Personal information
- Full name: Hugo Costa Liziário
- Date of birth: 12 February 1993 (age 33)
- Place of birth: Lisbon District, Portugal
- Position: Forward

Team information
- Current team: Wolues

Senior career*
- Years: Team / Apps / (Gls)
- 2023–: Wolues /  / (40)

International career^{‡}
- 2024–: British Virgin Islands / 5 / (1)

= Hugo Liziário =

British Virgin Islands footballer (born 2006)

Hugo Costa Liziário (born 12 February 1993) is a footballer who plays as a forward for BVIFA National Football League club Wolues. Born in Portugal, he represents the British Virgin Islands national team.

==Early life==
Liziário was born on 12 February 1983. Born in Lisbon District, Portugal, he is a native of Cascais, Portugal.
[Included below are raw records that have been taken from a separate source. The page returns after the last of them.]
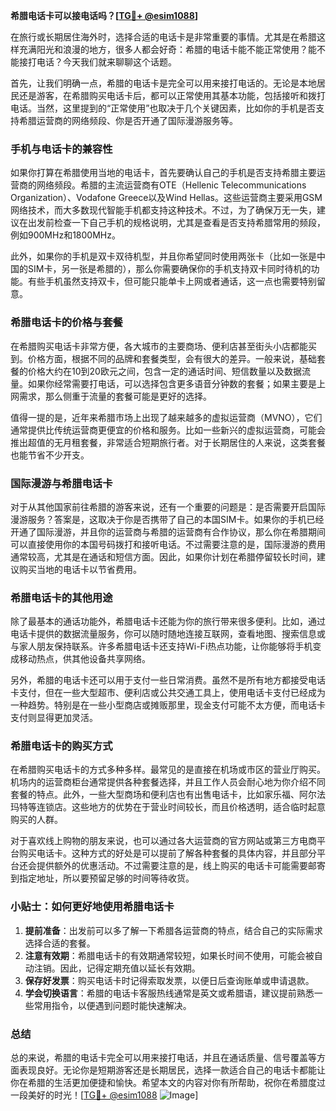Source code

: **希腊电话卡可以接电话吗？[[TG💪+ @esim1088](https://t.me/s/esim1088)]**

在旅行或长期居住海外时，选择合适的电话卡是非常重要的事情。尤其是在希腊这样充满阳光和浪漫的地方，很多人都会好奇：希腊的电话卡能不能正常使用？能不能接打电话？今天我们就来聊聊这个话题。

首先，让我们明确一点，希腊的电话卡是完全可以用来接打电话的。无论是本地居民还是游客，在希腊购买电话卡后，都可以正常使用其基本功能，包括接听和拨打电话。当然，这里提到的“正常使用”也取决于几个关键因素，比如你的手机是否支持希腊运营商的网络频段、你是否开通了国际漫游服务等。

### 手机与电话卡的兼容性

如果你打算在希腊使用当地的电话卡，首先要确认自己的手机是否支持希腊主要运营商的网络频段。希腊的主流运营商有OTE（Hellenic Telecommunications Organization）、Vodafone Greece以及Wind Hellas。这些运营商主要采用GSM网络技术，而大多数现代智能手机都支持这种技术。不过，为了确保万无一失，建议在出发前检查一下自己手机的规格说明，尤其是查看是否支持希腊常用的频段，例如900MHz和1800MHz。

此外，如果你的手机是双卡双待机型，并且你希望同时使用两张卡（比如一张是中国的SIM卡，另一张是希腊的），那么你需要确保你的手机支持双卡同时待机的功能。有些手机虽然支持双卡，但可能只能单卡上网或者通话，这一点也需要特别留意。

### 希腊电话卡的价格与套餐

在希腊购买电话卡非常方便，各大城市的主要商场、便利店甚至街头小店都能买到。价格方面，根据不同的品牌和套餐类型，会有很大的差异。一般来说，基础套餐的价格大约在10到20欧元之间，包含一定的通话时间、短信数量以及数据流量。如果你经常需要打电话，可以选择包含更多语音分钟数的套餐；如果主要是上网需求，那么侧重于流量的套餐可能是更好的选择。

值得一提的是，近年来希腊市场上出现了越来越多的虚拟运营商（MVNO），它们通常提供比传统运营商更便宜的价格和服务。比如一些新兴的虚拟运营商，可能会推出超值的无月租套餐，非常适合短期旅行者。对于长期居住的人来说，这类套餐也能节省不少开支。

### 国际漫游与希腊电话卡

对于从其他国家前往希腊的游客来说，还有一个重要的问题是：是否需要开启国际漫游服务？答案是，这取决于你是否携带了自己的本国SIM卡。如果你的手机已经开通了国际漫游，并且你的运营商与希腊的运营商有合作协议，那么你在希腊期间可以直接使用你的本国号码拨打和接听电话。不过需要注意的是，国际漫游的费用通常较高，尤其是在通话和短信方面。因此，如果你计划在希腊停留较长时间，建议购买当地的电话卡以节省费用。

### 希腊电话卡的其他用途

除了最基本的通话功能外，希腊电话卡还能为你的旅行带来很多便利。比如，通过电话卡提供的数据流量服务，你可以随时随地连接互联网，查看地图、搜索信息或与家人朋友保持联系。许多希腊电话卡还支持Wi-Fi热点功能，让你能够将手机变成移动热点，供其他设备共享网络。

另外，希腊的电话卡还可以用于支付一些日常消费。虽然不是所有地方都接受电话卡支付，但在一些大型超市、便利店或公共交通工具上，使用电话卡支付已经成为一种趋势。特别是在一些小型商店或摊贩那里，现金支付可能不太方便，而电话卡支付则显得更加灵活。

### 希腊电话卡的购买方式

在希腊购买电话卡的方式多种多样。最常见的是直接在机场或市区的营业厅购买。机场内的运营商柜台通常提供各种套餐选择，并且工作人员会耐心地为你介绍不同套餐的特点。此外，一些大型商场和便利店也有出售电话卡，比如家乐福、阿尔法玛特等连锁店。这些地方的优势在于营业时间较长，而且价格透明，适合临时起意购买的人群。

对于喜欢线上购物的朋友来说，也可以通过各大运营商的官方网站或第三方电商平台购买电话卡。这种方式的好处是可以提前了解各种套餐的具体内容，并且部分平台还会提供额外的优惠活动。不过需要注意的是，线上购买的电话卡可能需要邮寄到指定地址，所以要预留足够的时间等待收货。

### 小贴士：如何更好地使用希腊电话卡

1. **提前准备**：出发前可以多了解一下希腊各运营商的特点，结合自己的实际需求选择合适的套餐。
2. **注意有效期**：希腊电话卡的有效期通常较短，如果长时间不使用，可能会被自动注销。因此，记得定期充值以延长有效期。
3. **保存好发票**：购买电话卡时记得索取发票，以便日后查询账单或申请退款。
4. **学会切换语言**：希腊的电话卡客服热线通常是英文或希腊语，建议提前熟悉一些常用指令，以便遇到问题时能快速解决。

### 总结

总的来说，希腊的电话卡完全可以用来接打电话，并且在通话质量、信号覆盖等方面表现良好。无论你是短期游客还是长期居民，选择一款适合自己的电话卡都能让你在希腊的生活更加便捷和愉快。希望本文的内容对你有所帮助，祝你在希腊度过一段美好的时光！[[TG💪+ @esim1088](https://t.me/s/esim1088) ![Image](https://i.postimg.cc/4NQfJmqS/Snipaste-2025-05-13-00-14-12.png)]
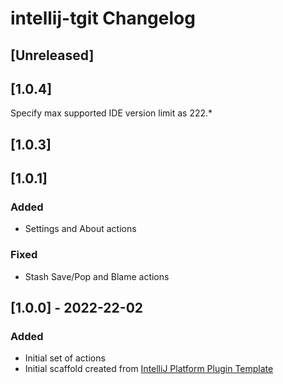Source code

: <!-- Keep a Changelog guide -> https://keepachangelog.com -->

# intellij-tgit Changelog

## [Unreleased]

## [1.0.4]
Specify max supported IDE version limit as 222.*

## [1.0.3]

## [1.0.1]
### Added
- Settings and About actions

### Fixed
- Stash Save/Pop and Blame actions

## [1.0.0] - 2022-22-02
### Added
- Initial set of actions
- Initial scaffold created from [IntelliJ Platform Plugin Template](https://github.com/JetBrains/intellij-platform-plugin-template)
Growing up, he attended university in England, where he studied law.

==Club career==
Liziário joined BVIFA National Football League club Wolues during the 2023–24 season, and was the league's top goalscorer with 25 goals. He then scored 15 goals during the 2024–25 season and did not play during the 2025–26 season.

==International career==
Liziário is a British Virgin Islands international. During the spring and summer of 2024 and the summer of 2025, he played for the British Virgin Islands national football team for 2026 FIFA World Cup qualification.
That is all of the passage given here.